What this task involves: Copy each line of the records below that mentions the word "asyncCounter".

Items from a data source
--- --- ---
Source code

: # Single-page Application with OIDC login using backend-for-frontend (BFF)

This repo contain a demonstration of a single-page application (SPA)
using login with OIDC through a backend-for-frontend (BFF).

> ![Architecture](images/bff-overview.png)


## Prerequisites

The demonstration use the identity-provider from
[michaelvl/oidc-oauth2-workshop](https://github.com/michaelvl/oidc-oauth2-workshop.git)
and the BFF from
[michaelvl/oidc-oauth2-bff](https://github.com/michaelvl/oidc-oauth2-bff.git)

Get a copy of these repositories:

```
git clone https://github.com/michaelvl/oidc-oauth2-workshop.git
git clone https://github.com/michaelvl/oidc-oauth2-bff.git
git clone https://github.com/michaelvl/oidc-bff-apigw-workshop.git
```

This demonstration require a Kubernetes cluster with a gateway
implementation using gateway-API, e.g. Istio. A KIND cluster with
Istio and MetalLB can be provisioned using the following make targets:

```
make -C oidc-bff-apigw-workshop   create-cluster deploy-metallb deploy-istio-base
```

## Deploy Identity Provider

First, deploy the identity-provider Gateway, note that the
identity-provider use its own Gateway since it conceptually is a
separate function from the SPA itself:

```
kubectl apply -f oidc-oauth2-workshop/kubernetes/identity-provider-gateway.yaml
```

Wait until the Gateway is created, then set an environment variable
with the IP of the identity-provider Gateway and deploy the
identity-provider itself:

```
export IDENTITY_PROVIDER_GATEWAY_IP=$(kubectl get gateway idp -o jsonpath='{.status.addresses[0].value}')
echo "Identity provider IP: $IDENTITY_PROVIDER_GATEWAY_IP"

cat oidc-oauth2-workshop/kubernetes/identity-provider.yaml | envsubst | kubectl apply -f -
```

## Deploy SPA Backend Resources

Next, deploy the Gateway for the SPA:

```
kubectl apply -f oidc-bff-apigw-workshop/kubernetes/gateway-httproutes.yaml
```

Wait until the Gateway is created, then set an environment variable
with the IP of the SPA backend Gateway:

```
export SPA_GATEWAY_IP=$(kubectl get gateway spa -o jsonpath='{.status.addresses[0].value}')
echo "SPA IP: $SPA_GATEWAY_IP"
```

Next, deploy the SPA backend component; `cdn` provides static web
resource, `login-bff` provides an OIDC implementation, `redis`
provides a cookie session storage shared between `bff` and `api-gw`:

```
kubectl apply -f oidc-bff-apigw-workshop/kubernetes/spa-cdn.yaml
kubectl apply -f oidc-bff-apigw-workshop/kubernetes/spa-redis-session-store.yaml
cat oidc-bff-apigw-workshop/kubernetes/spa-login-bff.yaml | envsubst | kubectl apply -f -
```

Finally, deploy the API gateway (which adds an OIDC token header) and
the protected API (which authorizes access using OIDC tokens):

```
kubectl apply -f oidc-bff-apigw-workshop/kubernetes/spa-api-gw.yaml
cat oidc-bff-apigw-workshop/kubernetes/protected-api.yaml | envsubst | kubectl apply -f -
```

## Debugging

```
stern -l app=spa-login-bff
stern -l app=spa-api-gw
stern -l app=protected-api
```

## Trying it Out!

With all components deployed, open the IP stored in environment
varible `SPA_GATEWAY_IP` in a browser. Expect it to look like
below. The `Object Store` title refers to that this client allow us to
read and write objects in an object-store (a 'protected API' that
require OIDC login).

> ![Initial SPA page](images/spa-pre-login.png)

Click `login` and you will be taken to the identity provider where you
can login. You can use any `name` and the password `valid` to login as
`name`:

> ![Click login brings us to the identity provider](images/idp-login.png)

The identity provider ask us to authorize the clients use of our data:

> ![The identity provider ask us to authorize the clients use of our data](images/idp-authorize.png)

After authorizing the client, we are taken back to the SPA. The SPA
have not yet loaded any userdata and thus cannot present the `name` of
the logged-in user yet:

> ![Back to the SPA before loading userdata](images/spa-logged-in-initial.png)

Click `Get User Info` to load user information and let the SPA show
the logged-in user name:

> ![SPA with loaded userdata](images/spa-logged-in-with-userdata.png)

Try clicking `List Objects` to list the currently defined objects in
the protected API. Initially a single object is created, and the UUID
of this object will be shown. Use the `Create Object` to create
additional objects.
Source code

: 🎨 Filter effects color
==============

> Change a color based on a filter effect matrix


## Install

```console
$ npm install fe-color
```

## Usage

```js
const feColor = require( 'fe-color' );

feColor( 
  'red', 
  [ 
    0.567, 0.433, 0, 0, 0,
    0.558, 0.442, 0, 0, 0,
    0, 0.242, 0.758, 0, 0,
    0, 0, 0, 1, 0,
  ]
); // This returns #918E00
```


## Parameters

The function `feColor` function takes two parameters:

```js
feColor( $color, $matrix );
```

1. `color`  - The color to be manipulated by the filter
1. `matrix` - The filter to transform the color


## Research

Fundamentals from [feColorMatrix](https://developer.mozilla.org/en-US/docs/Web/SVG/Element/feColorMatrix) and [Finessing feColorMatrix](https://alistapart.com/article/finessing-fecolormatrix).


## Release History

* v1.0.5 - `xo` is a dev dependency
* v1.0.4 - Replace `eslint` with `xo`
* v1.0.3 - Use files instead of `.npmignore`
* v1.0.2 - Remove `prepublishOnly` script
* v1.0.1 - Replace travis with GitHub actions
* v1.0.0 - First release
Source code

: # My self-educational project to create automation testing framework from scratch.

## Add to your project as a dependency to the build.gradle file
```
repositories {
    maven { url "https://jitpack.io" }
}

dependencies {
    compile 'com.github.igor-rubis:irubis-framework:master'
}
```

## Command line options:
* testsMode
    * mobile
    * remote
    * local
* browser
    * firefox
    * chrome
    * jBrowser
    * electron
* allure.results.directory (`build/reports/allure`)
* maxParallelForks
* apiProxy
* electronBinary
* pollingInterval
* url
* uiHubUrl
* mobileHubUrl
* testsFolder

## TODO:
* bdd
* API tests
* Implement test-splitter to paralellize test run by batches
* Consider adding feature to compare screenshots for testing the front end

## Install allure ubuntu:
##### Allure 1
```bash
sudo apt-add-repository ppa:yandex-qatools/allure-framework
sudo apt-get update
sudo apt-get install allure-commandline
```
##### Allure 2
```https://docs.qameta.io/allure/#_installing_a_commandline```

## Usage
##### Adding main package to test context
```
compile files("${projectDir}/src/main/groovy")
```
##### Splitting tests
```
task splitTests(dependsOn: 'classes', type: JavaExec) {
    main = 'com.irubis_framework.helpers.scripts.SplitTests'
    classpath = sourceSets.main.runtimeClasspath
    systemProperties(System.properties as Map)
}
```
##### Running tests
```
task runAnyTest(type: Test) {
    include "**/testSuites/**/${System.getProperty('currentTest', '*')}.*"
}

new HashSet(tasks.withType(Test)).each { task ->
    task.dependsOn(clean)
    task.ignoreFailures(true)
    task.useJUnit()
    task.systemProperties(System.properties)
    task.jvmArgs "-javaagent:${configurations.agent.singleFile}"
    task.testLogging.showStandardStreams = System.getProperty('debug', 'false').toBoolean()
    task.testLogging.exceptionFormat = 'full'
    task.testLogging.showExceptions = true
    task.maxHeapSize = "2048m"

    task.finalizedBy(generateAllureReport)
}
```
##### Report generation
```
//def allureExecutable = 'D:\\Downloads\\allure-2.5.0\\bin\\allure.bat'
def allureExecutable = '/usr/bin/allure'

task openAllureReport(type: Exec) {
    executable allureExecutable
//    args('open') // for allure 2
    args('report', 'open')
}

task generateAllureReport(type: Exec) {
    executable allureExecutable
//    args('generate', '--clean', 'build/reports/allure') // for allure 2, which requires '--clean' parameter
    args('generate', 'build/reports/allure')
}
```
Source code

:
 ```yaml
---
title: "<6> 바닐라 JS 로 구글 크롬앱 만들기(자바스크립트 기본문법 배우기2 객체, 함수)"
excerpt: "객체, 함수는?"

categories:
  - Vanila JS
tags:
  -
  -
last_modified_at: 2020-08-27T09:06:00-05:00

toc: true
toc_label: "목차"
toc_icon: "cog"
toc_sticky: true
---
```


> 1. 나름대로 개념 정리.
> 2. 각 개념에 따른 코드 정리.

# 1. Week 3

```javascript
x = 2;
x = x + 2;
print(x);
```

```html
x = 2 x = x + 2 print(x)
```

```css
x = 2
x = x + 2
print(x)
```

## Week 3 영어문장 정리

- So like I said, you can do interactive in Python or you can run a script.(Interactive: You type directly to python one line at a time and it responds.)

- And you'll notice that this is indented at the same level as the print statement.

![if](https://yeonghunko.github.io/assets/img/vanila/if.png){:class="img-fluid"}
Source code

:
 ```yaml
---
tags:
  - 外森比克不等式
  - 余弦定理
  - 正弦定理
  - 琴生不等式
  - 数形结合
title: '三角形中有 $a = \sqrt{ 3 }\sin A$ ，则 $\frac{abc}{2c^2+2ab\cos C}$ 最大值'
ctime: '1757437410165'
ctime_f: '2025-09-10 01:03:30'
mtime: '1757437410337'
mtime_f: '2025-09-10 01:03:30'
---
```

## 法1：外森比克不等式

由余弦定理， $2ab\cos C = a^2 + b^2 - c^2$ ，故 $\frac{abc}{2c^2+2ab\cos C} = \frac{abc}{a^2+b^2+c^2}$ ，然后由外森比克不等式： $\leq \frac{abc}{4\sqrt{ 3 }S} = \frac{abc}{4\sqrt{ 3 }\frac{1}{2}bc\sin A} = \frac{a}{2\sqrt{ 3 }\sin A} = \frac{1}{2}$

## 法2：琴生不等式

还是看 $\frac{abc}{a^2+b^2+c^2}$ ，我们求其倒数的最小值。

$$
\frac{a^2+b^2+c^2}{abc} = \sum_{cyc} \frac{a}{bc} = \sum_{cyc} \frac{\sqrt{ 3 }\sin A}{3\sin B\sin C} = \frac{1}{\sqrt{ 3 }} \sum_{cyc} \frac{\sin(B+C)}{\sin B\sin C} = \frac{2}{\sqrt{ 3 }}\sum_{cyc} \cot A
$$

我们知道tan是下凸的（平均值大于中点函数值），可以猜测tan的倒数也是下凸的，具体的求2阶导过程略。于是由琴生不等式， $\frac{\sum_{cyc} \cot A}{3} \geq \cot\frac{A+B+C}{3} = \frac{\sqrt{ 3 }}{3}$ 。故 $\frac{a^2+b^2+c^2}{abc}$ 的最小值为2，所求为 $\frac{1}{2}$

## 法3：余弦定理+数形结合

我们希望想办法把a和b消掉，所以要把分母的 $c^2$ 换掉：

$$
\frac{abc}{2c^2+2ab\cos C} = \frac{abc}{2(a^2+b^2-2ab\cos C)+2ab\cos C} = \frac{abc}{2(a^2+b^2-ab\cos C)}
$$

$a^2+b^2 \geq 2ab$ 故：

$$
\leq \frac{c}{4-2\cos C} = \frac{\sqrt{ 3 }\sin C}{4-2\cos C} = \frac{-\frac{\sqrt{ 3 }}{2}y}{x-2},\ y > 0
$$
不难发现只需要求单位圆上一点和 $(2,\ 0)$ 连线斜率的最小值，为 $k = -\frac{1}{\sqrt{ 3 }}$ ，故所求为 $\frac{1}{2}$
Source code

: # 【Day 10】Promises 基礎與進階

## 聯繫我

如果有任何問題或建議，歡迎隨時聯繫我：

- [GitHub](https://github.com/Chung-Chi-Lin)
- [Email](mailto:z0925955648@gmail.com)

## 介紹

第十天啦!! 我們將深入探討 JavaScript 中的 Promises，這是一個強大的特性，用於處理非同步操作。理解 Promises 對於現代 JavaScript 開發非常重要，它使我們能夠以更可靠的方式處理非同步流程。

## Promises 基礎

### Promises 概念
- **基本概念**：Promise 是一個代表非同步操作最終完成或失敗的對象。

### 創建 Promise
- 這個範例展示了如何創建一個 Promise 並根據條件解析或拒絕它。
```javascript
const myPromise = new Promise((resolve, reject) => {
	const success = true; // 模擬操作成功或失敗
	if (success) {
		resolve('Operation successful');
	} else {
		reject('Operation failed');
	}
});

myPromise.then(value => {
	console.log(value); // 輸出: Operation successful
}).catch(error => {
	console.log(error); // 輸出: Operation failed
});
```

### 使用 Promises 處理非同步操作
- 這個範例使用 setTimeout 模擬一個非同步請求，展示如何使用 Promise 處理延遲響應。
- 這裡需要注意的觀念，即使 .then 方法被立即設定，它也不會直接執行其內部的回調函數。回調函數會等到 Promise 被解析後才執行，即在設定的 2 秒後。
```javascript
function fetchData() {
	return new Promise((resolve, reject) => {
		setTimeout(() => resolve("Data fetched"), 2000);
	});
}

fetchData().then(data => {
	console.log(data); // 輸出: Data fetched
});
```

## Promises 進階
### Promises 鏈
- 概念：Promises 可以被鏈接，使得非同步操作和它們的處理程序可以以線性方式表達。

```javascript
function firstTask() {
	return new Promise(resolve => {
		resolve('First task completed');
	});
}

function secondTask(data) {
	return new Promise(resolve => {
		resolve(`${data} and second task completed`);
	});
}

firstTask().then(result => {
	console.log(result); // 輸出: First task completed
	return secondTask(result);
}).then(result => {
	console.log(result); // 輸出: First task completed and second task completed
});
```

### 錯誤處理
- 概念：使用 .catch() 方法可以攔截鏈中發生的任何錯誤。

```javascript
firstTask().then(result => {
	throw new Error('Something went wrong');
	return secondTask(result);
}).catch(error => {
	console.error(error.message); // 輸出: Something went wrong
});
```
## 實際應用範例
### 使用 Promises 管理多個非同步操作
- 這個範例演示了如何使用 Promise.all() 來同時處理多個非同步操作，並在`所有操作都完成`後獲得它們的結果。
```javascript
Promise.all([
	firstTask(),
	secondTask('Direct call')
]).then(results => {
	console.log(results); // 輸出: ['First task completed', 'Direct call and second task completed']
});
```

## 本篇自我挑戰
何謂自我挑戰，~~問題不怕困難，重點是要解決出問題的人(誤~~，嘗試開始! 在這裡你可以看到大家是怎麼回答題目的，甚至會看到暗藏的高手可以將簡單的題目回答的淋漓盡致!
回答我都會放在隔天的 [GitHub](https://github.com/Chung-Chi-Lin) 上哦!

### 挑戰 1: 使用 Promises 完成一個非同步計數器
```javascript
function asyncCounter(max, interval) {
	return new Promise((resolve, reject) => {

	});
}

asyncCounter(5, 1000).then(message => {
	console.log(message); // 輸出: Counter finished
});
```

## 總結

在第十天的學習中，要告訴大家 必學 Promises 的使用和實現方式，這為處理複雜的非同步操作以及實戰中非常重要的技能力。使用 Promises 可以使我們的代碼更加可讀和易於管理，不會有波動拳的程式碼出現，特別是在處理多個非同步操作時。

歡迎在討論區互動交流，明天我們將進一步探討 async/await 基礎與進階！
--- --- ---
Answer box:
function asyncCounter(max, interval) {
asyncCounter(5, 1000).then(message => {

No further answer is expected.